Created 01-13-2018 08:51 PM
Hi,
I'm getting the below error while processing an XML file using Spark. Don't know what I am doing wrong here. Any suggestion to resolve this will be greatly apreciated -
spark-submit --class csvdf /CSVDF/target/scala-2.11/misc-test_2.11-1.0.jar
Error:
Exception in thread "main" java.lang.ClassNotFoundException: Failed to find data source: com.databricks.spark.xml.

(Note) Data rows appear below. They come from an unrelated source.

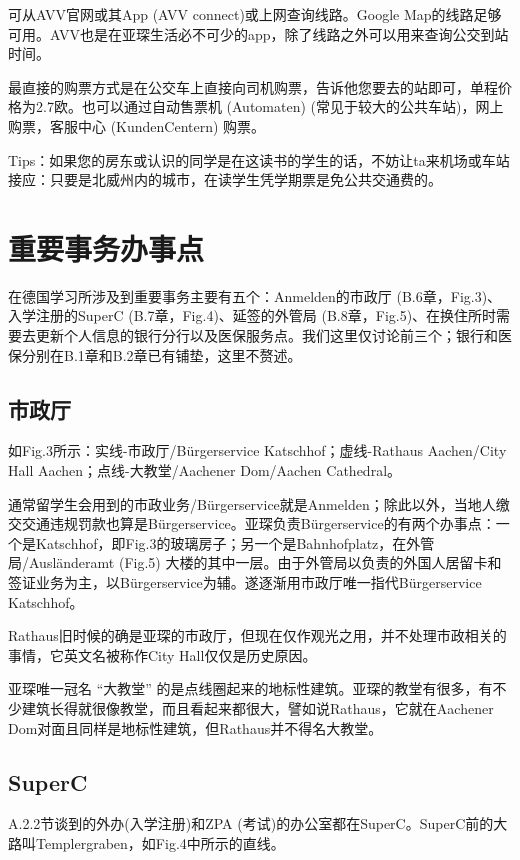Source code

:     可从AVV官网或其App (AVV connect)或上网查询线路。Google Map的线路足够可用。AVV也是在亚琛生活必不可少的app，除了线路之外可以用来查询公交到站时间。

    最直接的购票方式是在公交车上直接向司机购票，告诉他您要去的站即可，单程价格为2.7欧。也可以通过自动售票机 (Automaten) (常见于较大的公共车站)，网上购票，客服中心 (KundenCentern) 购票。

    Tips：如果您的房东或认识的同学是在这读书的学生的话，不妨让ta来机场或车站接应：只要是北威州内的城市，在读学生凭学期票是免公共交通费的。

\section{重要事务办事点}

  在德国学习所涉及到重要事务主要有五个：Anmelden的市政厅 (B.6章，Fig.3)、入学注册的SuperC (B.7章，Fig.4)、延签的外管局 (B.8章，Fig.5)、在换住所时需要去更新个人信息的银行分行以及医保服务点。我们这里仅讨论前三个；银行和医保分别在B.1章和B.2章已有铺垫，这里不赘述。

  \subsection{市政厅}

    如Fig.3所示：实线-市政厅/Bürgerservice Katschhof；虚线-Rathaus Aachen/City Hall Aachen；点线-大教堂/Aachener Dom/Aachen Cathedral。

    通常留学生会用到的市政业务/Bürgerservice就是Anmelden；除此以外，当地人缴交交通违规罚款也算是Bürgerservice。亚琛负责Bürgerservice的有两个办事点：一个是Katschhof，即Fig.3的玻璃房子；另一个是Bahnhofplatz，在外管局/Ausländeramt (Fig.5) 大楼的其中一层。由于外管局以负责的外国人居留卡和签证业务为主，以Bürgerservice为辅。遂逐渐用市政厅唯一指代Bürgerservice Katschhof。

    Rathaus旧时候的确是亚琛的市政厅，但现在仅作观光之用，并不处理市政相关的事情，它英文名被称作City Hall仅仅是历史原因。

    亚琛唯一冠名 “大教堂” 的是点线圈起来的地标性建筑。亚琛的教堂有很多，有不少建筑长得就很像教堂，而且看起来都很大，譬如说Rathaus，它就在Aachener Dom对面且同样是地标性建筑，但Rathaus并不得名大教堂。

  \subsection{SuperC}

    A.2.2节谈到的外办(入学注册)和ZPA (考试)的办公室都在SuperC。SuperC前的大路叫Templergraben，如Fig.4中所示的直线。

Please find packages at http://spark.apache.org/third-party-projects.html at org.apache.spark.sql.execution.datasources.DataSource$.lookupDataSource(DataSource.scala:594) at org.apache.spark.sql.execution.datasources.DataSource.providingClass$lzycompute(DataSource.scala:86) at org.apache.spark.sql.execution.datasources.DataSource.providingClass(DataSource.scala:86) at org.apache.spark.sql.execution.datasources.DataSource.resolveRelation(DataSource.scala:325) at org.apache.spark.sql.DataFrameReader.load(DataFrameReader.scala:152) at org.apache.spark.sql.DataFrameReader.load(DataFrameReader.scala:135) at csvdf$.main(csvdf.scala:45) at csvdf.main(csvdf.scala) at sun.reflect.NativeMethodAccessorImpl.invoke0(Native Method) at sun.reflect.NativeMethodAccessorImpl.invoke(NativeMethodAccessorImpl.java:62) at sun.reflect.DelegatingMethodAccessorImpl.invoke(DelegatingMethodAccessorImpl.java:43) at java.lang.reflect.Method.invoke(Method.java:498) at org.apache.spark.deploy.SparkSubmit$.org$apache$spark$deploy$SparkSubmit$runMain(SparkSubmit.scala:743) at org.apache.spark.deploy.SparkSubmit$.doRunMain$1(SparkSubmit.scala:187) at org.apache.spark.deploy.SparkSubmit$.submit(SparkSubmit.scala:212) at org.apache.spark.deploy.SparkSubmit$.main(SparkSubmit.scala:126) at org.apache.spark.deploy.SparkSubmit.main(SparkSubmit.scala) Caused by: java.lang.ClassNotFoundException: com.databricks.spark.xml.DefaultSource at java.net.URLClassLoader.findClass(URLClassLoader.java:381) at java.lang.ClassLoader.loadClass(ClassLoader.java:424) at java.lang.ClassLoader.loadClass(ClassLoader.java:357) at org.apache.spark.sql.execution.datasources.DataSource$anonfun$25$anonfun$apply$13.apply(DataSource.scala:579) at org.apache.spark.sql.execution.datasources.DataSource$anonfun$25$anonfun$apply$13.apply(DataSource.scala:579) at scala.util.Try$.apply(Try.scala:192) at org.apache.spark.sql.execution.datasources.DataSource$anonfun$25.apply(DataSource.scala:579) at org.apache.spark.sql.execution.datasources.DataSource$anonfun$25.apply(DataSource.scala:579) at scala.util.Try.orElse(Try.scala:84) at org.apache.spark.sql.execution.datasources.DataSource$.lookupDataSource(DataSource.scala:579) ... 16 more |
Source Code:
import org.apache.spark.sql.SQLContext
import com.databricks.spark.xml._ . . . val sConf = new SparkConf().setAppName("Hive test").setMaster("local") val sc = new SparkContext(sConf) val warehouseLocation = new File("spark-warehouse").getAbsolutePath val spark = SparkSession .builder() .appName("Hive test") .config("spark.sql.warehouse.dir", warehouseLocation) .enableHiveSupport() .getOrCreate() import spark.implicits._ import spark.sql //* Test XML input file val xml_df = spark.read .format("com.databricks.spark.xml") .option("rowTag", "doc") .load("file:///Downloads/sample.xml") xml_df.printSchema() xml_df.createOrReplaceTempView("XML_DATA") spark.sql("SELECT * FROM XML_DATA").show() |
SBT file:
name := "MISC test"
version := "1.0"
scalaVersion := "2.11.8"
libraryDependencies += "org.apache.spark" % "spark-core_2.11" % "2.1.1"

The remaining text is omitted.